Exercise objective: Your answer consists of the lines in the data that contain "type". Copy each of them.

[[ Record extracts, beginning ]]

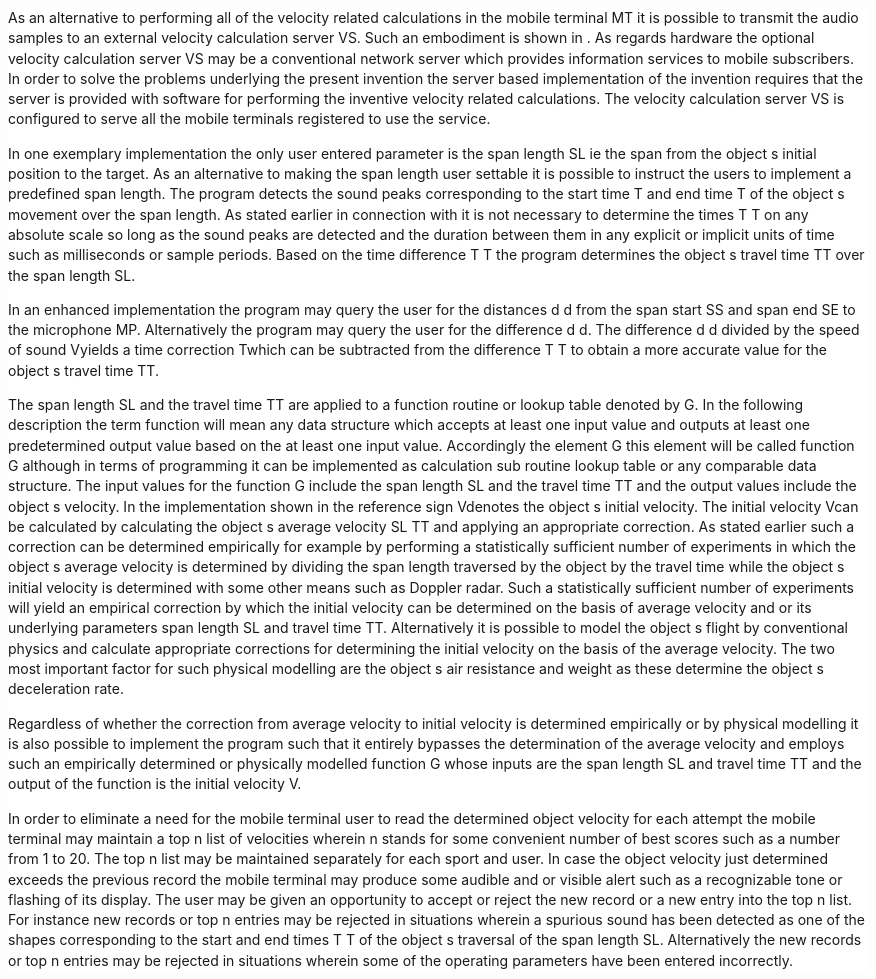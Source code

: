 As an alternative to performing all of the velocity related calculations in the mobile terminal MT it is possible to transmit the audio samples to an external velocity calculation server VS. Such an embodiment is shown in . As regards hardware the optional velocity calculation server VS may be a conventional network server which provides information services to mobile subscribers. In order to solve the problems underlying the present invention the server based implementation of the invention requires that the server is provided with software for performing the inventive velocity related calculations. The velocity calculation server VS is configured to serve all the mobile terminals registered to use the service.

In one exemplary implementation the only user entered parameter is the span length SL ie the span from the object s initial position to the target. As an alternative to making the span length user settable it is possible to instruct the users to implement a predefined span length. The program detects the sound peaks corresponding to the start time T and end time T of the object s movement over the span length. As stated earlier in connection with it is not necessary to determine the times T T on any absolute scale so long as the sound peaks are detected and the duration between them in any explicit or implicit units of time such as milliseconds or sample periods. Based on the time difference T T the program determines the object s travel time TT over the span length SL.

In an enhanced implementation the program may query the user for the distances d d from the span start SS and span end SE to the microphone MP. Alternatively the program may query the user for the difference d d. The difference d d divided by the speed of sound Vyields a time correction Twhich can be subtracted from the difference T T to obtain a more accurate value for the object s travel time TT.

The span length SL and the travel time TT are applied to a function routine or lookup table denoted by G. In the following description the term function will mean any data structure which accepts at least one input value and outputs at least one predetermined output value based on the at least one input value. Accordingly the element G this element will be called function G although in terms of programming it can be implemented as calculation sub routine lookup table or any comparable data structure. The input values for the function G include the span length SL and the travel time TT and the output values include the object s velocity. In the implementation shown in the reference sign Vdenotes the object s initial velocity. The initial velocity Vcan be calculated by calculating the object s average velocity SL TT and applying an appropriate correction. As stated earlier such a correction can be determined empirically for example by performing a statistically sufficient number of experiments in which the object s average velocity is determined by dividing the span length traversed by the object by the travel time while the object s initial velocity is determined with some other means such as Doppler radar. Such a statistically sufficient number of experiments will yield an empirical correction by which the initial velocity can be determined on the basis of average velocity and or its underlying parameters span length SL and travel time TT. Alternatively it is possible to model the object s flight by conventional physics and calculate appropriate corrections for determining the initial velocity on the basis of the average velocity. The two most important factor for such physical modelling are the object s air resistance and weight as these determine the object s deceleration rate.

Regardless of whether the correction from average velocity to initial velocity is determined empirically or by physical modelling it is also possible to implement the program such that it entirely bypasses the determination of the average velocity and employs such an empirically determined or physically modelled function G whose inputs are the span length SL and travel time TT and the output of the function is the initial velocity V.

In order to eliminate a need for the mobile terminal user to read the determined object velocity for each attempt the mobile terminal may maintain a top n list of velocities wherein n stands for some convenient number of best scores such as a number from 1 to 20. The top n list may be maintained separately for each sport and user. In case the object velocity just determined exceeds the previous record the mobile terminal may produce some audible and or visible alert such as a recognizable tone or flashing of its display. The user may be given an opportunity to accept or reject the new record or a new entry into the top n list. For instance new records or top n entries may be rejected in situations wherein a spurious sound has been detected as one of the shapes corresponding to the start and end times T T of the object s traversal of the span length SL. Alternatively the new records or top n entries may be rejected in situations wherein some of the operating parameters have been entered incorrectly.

[[ Record extracts, end ]]
[[ Record extracts, beginning ]]

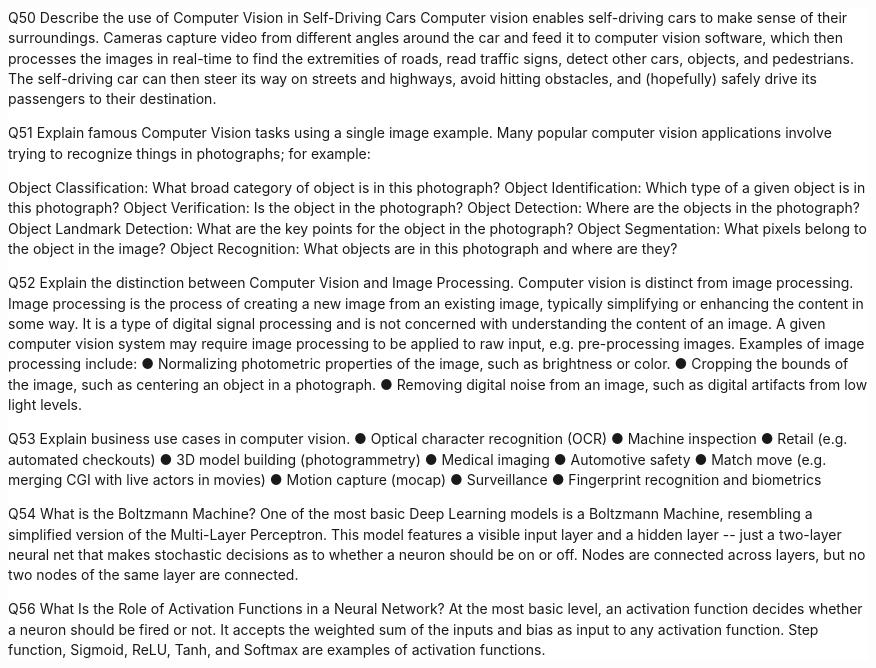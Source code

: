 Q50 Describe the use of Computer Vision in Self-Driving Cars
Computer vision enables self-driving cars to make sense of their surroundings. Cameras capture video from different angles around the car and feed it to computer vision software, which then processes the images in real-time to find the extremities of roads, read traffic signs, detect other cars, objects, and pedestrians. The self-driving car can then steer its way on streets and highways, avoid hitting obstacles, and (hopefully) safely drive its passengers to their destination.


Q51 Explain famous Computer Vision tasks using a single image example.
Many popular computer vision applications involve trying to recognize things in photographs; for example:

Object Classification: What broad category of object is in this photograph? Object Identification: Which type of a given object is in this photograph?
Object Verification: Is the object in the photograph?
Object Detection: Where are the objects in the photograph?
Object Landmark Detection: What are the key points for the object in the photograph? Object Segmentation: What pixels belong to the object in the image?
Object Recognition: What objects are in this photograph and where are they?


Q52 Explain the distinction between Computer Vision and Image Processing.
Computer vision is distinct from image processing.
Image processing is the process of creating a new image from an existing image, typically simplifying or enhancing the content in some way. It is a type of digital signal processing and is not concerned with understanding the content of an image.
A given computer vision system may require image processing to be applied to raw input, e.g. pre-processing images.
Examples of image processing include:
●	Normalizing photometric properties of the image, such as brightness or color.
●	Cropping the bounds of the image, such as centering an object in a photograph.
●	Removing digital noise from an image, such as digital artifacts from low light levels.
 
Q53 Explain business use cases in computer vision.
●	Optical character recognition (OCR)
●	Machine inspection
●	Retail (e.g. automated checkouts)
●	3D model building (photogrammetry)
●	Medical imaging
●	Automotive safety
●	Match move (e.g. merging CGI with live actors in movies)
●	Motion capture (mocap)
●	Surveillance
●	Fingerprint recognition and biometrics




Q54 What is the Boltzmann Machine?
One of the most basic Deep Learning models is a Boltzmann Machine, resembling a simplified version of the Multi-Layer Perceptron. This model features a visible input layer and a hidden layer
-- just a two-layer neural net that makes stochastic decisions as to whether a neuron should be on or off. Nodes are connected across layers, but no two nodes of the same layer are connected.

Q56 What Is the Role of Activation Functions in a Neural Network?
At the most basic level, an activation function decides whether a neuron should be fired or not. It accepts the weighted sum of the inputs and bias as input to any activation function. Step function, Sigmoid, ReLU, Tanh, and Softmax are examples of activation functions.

[[ Record extracts, end ]]

Exercise output:
Object Classification: What broad category of object is in this photograph? Object Identification: Which type of a given object is in this photograph?
Image processing is the process of creating a new image from an existing image, typically simplifying or enhancing the content in some way. It is a type of digital signal processing and is not concerned with understanding the content of an image.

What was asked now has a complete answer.